Ashraf, avant même d'arriver sur les lieux au volant de sa vieille voiture, a été importuné par un policier motard tout de noir vêtu, qui lui a confisqué ses papiers. "Ça t'apprendra à respecter le pays qui t'accueille", lui a-t-il dit.
Une fois dans la maison et une fois les propriétaires partis, Ashraf se retrouve seul avec le chat blanc de la famille. Dans cette atmosphère pesante, voire angoissante, en pleine canicule, lui aussi manque d'eau. Il croit voir parfois une silhouette noire rôder dans la grande maison. Hallucinations? Il se déshydrate, soufre de la chaleur, frôle l'insolation. Le soleil tape…
"Le film se veut un cauchemar pour Ashraf, le personnage principal, dans lequel il s’enfonce doucement jusqu’à perdre pied, entraînant le spectateur dans son vertige", explique la jeune réalisatrice franco-grecque Joyce A. Nashawati, dont c'est le premier long métrage. Elle en a eu l'idée lors d'une canicule: "J’étais en vacances en Grèce, sur une plage, pendant l’été qui est souvent très chaud et très sec. On assiste là-bas à des feux de forêt qui sont si fréquents que les gens s’y habituent et n’y prêtent même pas attention. Ce détail m’a frappée parce que ça crée une ambiance +autre+, qui transforme les vacances en quelque chose d’inquiétant. Tout est donc venu de ce mélange d’un moment qui est supposé être agréable et d’un ciel qui semblait changer de couleur", a-t-elle raconté dans une interview.

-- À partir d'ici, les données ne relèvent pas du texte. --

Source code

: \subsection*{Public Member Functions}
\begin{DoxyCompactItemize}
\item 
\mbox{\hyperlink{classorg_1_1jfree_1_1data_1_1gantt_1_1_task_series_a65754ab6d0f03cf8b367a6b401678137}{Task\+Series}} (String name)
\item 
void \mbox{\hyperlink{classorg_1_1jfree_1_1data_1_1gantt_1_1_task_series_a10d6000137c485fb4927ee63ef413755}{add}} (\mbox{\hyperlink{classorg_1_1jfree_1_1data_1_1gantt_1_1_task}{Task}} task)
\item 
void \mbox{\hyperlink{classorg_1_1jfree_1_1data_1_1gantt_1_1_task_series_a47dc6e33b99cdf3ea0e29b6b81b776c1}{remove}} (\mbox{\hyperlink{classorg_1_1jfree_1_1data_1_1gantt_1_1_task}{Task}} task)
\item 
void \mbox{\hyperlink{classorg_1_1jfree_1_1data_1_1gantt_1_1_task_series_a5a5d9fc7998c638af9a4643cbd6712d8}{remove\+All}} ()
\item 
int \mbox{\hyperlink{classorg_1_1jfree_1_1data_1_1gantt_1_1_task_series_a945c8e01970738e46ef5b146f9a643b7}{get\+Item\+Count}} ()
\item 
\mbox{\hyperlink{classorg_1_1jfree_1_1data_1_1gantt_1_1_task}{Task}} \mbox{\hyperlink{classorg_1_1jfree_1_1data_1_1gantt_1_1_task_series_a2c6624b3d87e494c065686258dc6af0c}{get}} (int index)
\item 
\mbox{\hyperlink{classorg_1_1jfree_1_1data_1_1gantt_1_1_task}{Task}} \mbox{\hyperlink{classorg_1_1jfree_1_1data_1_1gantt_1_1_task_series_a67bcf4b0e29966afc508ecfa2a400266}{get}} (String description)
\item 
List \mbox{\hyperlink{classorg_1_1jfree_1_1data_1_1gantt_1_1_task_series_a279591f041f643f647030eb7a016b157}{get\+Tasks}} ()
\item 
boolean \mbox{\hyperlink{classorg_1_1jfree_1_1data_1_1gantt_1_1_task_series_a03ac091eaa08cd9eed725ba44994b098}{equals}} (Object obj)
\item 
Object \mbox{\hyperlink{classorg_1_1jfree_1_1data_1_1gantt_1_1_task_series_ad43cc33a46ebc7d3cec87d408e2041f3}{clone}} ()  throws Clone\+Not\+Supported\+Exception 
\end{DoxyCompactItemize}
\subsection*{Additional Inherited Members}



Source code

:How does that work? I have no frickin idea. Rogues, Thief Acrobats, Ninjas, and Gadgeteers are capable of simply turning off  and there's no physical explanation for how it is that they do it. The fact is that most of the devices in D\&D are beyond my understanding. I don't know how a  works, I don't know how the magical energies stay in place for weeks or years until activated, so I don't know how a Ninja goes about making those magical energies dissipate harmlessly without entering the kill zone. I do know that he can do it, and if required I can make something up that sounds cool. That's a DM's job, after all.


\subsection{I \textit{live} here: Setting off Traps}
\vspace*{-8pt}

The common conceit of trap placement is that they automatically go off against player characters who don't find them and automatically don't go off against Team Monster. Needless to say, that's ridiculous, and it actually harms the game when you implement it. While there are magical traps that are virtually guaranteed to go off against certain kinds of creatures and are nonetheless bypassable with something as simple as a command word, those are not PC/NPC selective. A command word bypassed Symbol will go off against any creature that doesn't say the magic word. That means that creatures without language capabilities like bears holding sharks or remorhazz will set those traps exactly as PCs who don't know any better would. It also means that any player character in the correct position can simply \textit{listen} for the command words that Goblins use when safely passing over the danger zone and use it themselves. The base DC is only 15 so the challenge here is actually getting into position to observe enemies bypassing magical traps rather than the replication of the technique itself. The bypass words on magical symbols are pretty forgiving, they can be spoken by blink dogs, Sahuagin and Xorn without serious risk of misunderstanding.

Porté, dans le rôle principal, par Ziad Bakri, un acteur arabe israélien de 35 ans aux traits aussi secs que les paysages du film, BLIND SUN vaut par son atmosphère plus que par son scénario: longtemps il ne se passe rien (à part quelques sorties d'Ashraf en dehors de la villa), ce qui rend le film angoissant et parfois bizarre, et le spectateur se perd dans cette ambiance aride, volontairement ou non. A la fin, on ne sait pas trop ce qui s'est réellement passé, on a l'impression que le film a oscillé entre thriller fantastique et film d'auteur, et si l'on est ébloui c'est uniquement par la vraie vedette du film: le soleil, qui tape fort.
Jean-Michel Comte
LA PHRASE
"Vous ne verrez que des chiens et de la poussière, ici" (avant de partir, la maîtresse de maison française à celui chargé de veiller sur la maison).
(Grèce, 1h28)
Réalisation: Joyce A. Nashawati
Avec Ziad Bakri, Yannis Stankoglou, Mimi Denissi
(Sortie le 20 avril 2016)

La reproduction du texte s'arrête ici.